* Assigned task *
Each line in the entries below that holds the string "topologikusan" must be copied.

-- Opening Marker --

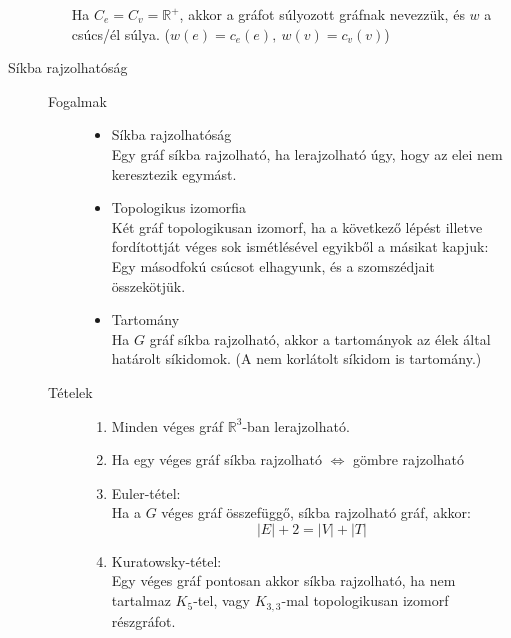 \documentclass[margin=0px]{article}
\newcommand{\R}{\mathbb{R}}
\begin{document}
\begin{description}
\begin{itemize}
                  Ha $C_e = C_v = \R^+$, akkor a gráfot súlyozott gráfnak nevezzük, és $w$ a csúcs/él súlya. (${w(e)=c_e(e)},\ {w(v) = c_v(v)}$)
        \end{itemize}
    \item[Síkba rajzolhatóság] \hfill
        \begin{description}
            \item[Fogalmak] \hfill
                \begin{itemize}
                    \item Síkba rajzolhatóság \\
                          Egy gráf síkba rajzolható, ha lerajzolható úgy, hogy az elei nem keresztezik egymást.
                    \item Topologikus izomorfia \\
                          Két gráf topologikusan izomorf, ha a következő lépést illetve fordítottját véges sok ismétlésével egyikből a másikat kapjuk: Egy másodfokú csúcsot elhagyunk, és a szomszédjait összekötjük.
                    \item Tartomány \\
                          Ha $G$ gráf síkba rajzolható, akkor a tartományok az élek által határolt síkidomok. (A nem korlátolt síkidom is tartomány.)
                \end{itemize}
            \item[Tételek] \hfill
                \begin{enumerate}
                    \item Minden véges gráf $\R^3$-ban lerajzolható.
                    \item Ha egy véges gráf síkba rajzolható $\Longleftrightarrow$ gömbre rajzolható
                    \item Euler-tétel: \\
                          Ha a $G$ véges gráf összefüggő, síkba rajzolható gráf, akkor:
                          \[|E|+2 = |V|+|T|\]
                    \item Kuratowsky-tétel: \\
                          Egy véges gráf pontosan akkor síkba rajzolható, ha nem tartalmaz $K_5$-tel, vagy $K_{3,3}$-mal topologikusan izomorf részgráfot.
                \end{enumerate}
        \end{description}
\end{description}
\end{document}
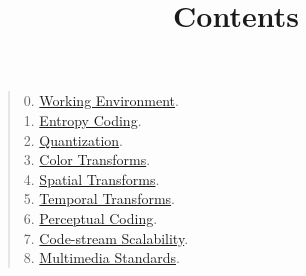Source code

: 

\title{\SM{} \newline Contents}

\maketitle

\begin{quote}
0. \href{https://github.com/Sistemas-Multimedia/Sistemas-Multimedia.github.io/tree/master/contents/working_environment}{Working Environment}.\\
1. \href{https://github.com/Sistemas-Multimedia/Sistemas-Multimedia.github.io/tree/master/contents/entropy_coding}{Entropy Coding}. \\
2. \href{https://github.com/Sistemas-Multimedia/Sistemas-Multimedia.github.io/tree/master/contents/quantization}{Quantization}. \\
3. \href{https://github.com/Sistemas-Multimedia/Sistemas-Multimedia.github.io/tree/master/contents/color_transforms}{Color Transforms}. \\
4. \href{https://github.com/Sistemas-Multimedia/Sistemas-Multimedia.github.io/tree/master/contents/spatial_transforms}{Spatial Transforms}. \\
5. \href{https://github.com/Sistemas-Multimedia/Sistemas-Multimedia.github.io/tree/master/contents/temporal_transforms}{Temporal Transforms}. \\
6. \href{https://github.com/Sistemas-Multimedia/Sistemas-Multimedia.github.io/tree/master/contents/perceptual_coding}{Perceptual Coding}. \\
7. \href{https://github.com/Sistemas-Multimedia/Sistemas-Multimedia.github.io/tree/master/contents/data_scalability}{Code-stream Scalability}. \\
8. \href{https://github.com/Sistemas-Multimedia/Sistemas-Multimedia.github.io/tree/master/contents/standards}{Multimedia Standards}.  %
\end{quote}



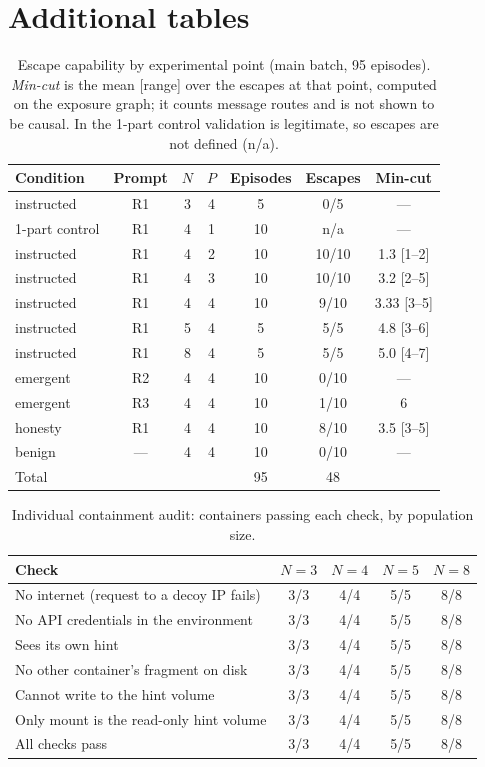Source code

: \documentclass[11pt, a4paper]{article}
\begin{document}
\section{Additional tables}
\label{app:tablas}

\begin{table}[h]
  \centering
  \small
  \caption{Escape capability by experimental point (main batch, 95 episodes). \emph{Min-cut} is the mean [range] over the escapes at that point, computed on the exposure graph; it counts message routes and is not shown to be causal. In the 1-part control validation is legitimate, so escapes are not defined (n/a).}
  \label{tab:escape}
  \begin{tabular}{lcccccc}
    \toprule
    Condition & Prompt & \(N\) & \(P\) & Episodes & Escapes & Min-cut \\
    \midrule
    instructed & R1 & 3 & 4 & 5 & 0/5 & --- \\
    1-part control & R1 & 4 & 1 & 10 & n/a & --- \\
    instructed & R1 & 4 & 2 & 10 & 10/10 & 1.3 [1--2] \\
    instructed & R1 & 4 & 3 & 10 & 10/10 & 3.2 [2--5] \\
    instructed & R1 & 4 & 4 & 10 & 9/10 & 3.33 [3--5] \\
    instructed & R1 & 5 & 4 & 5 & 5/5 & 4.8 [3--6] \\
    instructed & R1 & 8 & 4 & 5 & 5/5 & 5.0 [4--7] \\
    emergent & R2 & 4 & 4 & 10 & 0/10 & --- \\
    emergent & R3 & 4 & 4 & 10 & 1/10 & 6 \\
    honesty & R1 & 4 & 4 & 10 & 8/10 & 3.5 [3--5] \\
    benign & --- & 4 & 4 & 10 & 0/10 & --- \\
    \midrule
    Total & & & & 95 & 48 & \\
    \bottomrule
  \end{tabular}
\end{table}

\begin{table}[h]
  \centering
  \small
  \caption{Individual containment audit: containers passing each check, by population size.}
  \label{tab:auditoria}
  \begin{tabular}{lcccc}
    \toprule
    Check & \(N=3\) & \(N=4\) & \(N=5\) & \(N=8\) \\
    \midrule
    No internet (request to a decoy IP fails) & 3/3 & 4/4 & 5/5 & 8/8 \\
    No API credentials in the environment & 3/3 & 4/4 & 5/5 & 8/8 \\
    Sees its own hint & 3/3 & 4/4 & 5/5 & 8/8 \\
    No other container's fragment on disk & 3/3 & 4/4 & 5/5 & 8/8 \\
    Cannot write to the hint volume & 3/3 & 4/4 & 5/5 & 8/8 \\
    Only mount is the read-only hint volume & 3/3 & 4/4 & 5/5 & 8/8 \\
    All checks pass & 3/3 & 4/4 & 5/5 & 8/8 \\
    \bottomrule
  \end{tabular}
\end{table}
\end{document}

-- Closing Marker --

* Solution for this task *
                          Két gráf topologikusan izomorf, ha a következő lépést illetve fordítottját véges sok ismétlésével egyikből a másikat kapjuk: Egy másodfokú csúcsot elhagyunk, és a szomszédjait összekötjük.
                          Egy véges gráf pontosan akkor síkba rajzolható, ha nem tartalmaz $K_5$-tel, vagy $K_{3,3}$-mal topologikusan izomorf részgráfot.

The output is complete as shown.